Second thing I have learnt is that having two backs, to remember what film I have loaded. I had the Portra 800 back loaded, but realised, luckily in time that I had the orange filter on the lens, thus removed it. I had however forgotten that on my lighter meter I has set it to compensate for the filter (1 stop) and I was already planning to shoot the Portra rated at 400.

I think the third and main thing was in regard to focal length. I have the 80mm lens which I believe is roughly equivalent to 50mm in 35mm. A lot of the museum was indoors and quite close quarters. Thus a wider lens might have worked better in some instances. I was thinking about this afterwards. My initial thought was do I need to buy a wider lens. But on reflection I feel this was the wrong way to think of things. The answer should not be what am I missing and need to buy, but more what do I have that is most suitable. This was a visit that I would have been better taking my Olympus OM1n camera with the various lenses I have for it. It would have been much more practical. Thought and preparation before going out should have been better by me.

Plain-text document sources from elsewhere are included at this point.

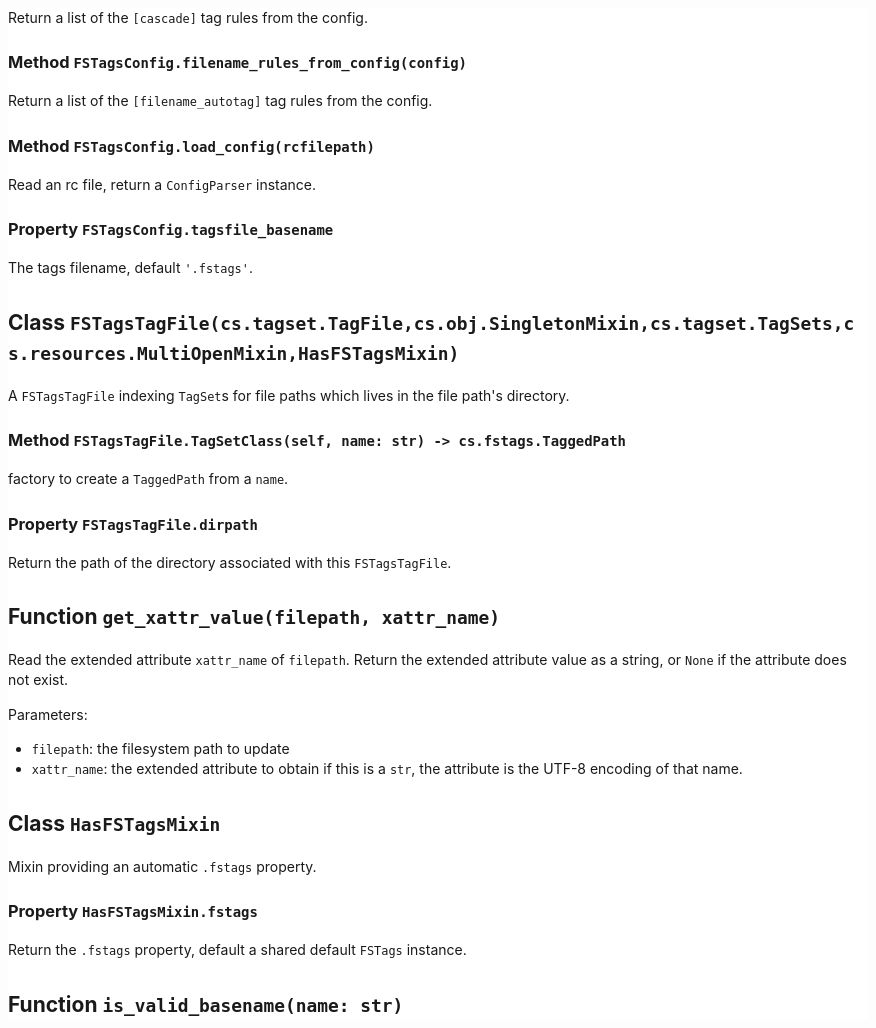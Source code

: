 Return a list of the `[cascade]` tag rules from the config.

### Method `FSTagsConfig.filename_rules_from_config(config)`

Return a list of the `[filename_autotag]` tag rules from the config.

### Method `FSTagsConfig.load_config(rcfilepath)`

Read an rc file, return a `ConfigParser` instance.

### Property `FSTagsConfig.tagsfile_basename`

The tags filename, default `'.fstags'`.

## Class `FSTagsTagFile(cs.tagset.TagFile,cs.obj.SingletonMixin,cs.tagset.TagSets,cs.resources.MultiOpenMixin,HasFSTagsMixin)`

A `FSTagsTagFile` indexing `TagSet`s for file paths
which lives in the file path's directory.

### Method `FSTagsTagFile.TagSetClass(self, name: str) -> cs.fstags.TaggedPath`

factory to create a `TaggedPath` from a `name`.

### Property `FSTagsTagFile.dirpath`

Return the path of the directory associated with this `FSTagsTagFile`.

## Function `get_xattr_value(filepath, xattr_name)`

Read the extended attribute `xattr_name` of `filepath`.
Return the extended attribute value as a string,
or `None` if the attribute does not exist.

Parameters:
* `filepath`: the filesystem path to update
* `xattr_name`: the extended attribute to obtain
  if this is a `str`, the attribute is the UTF-8 encoding of that name.

## Class `HasFSTagsMixin`

Mixin providing an automatic `.fstags` property.

### Property `HasFSTagsMixin.fstags`

Return the `.fstags` property,
default a shared default `FSTags` instance.

## Function `is_valid_basename(name: str)`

Anyway enough waffling. Here are some of the images. There was an issue with the backing paper on the Rollei film, hence the look of it. I am pretty meh about these images, but that’s OK as I have learned more again for my continuing journey with The Hoff and that sometimes The Hoff should stay at home.

The Hoff – Rolls 5&6 oh man not again

My continuing journey in learning the ways of my Hasselblad 200fcw.

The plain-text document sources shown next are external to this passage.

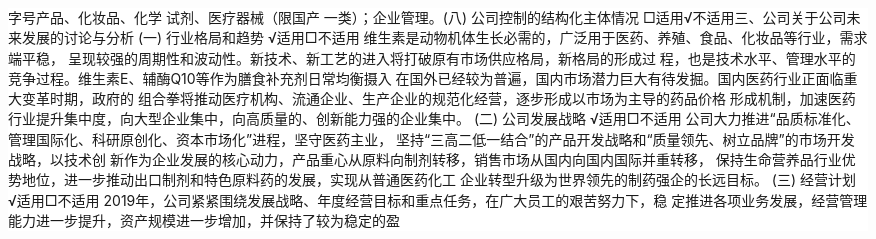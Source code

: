 字号产品、化妆品、化学
试剂、医疗器械（限国产
一类）；企业管理。(八)
公司控制的结构化主体情况
□适用√不适用三、公司关于公司未来发展的讨论与分析
(一)
行业格局和趋势
√适用□不适用
维生素是动物机体生长必需的，广泛用于医药、养殖、食品、化妆品等行业，需求端平稳，
呈现较强的周期性和波动性。新技术、新工艺的进入将打破原有市场供应格局，新格局的形成过
程，也是技术水平、管理水平的竞争过程。维生素E、辅酶Q10等作为膳食补充剂日常均衡摄入
在国外已经较为普遍，国内市场潜力巨大有待发掘。国内医药行业正面临重大变革时期，政府的
组合拳将推动医疗机构、流通企业、生产企业的规范化经营，逐步形成以市场为主导的药品价格
形成机制，加速医药行业提升集中度，向大型企业集中，向高质量的、创新能力强的企业集中。
(二)
公司发展战略
√适用□不适用
公司大力推进“品质标准化、管理国际化、科研原创化、资本市场化”进程，坚守医药主业，
坚持“三高二低一结合”的产品开发战略和“质量领先、树立品牌”的市场开发战略，以技术创
新作为企业发展的核心动力，产品重心从原料向制剂转移，销售市场从国内向国内国际并重转移，
保持生命营养品行业优势地位，进一步推动出口制剂和特色原料药的发展，实现从普通医药化工
企业转型升级为世界领先的制药强企的长远目标。
(三)
经营计划
√适用□不适用
2019年，公司紧紧围绕发展战略、年度经营目标和重点任务，在广大员工的艰苦努力下，稳
定推进各项业务发展，经营管理能力进一步提升，资产规模进一步增加，并保持了较为稳定的盈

This update, as the sun was out, I thought I would try a couple of rolls of slide film in The Hoff. Those of you that know me well know I am a big fan of slide film for colour work.

I thought as it was a special occasion, for my first slide films in The Hoff I would go for two special films. Fujifilm Provia 400X a sadly discontinued but absolutely fabulous film in 120 format (for some reason I’m not such a fan of it in 35mm) and a roll from 1995 of Kodak Ektachrome 200 that I knew had been well stored from new.

I loaded the Provia 400X first and spent two lunchtimes walking around the City of London taking what I consider the best 12 images I had ever composed. When I finished the roll I unloaded it and…….

I’D ONLY BLOODY GONE AND DONE IT AGAIN. I HAD LOADED IT BACKWARDS!!

But still best 12 images ever and no one can prove me wrong.

Note: I plan to rescue this roll by re-rolling it back in dark bag, Provia 400X is too good to waste.

You may recall from a previous update I said I should get a lens hood. I found one on eBay for a really good price as it had a small dent and some scratches which didn’t bother me

I looked up that it was for an 80mm lens and it arrived nice and quickly. I took the camera out to put the lens hood on and…..

IT DIDN’T BLOODY FIT, WHAT IS THAT ALL ABOUT!!

Note: I haven’t had time to research into this yet, but will hopefully let you know in the next update what I did wrong.

Anyway I am not one to dwell on failure and like to get up and start again. So I loaded the roll of Kodak Ektachrome 200.

A little side note I like to use a polarising filter when shooting slide film. Not for every shot but it can really make the colours pop. Try Velvia 50 with a polarising filter and E6 process and you will see what I mean.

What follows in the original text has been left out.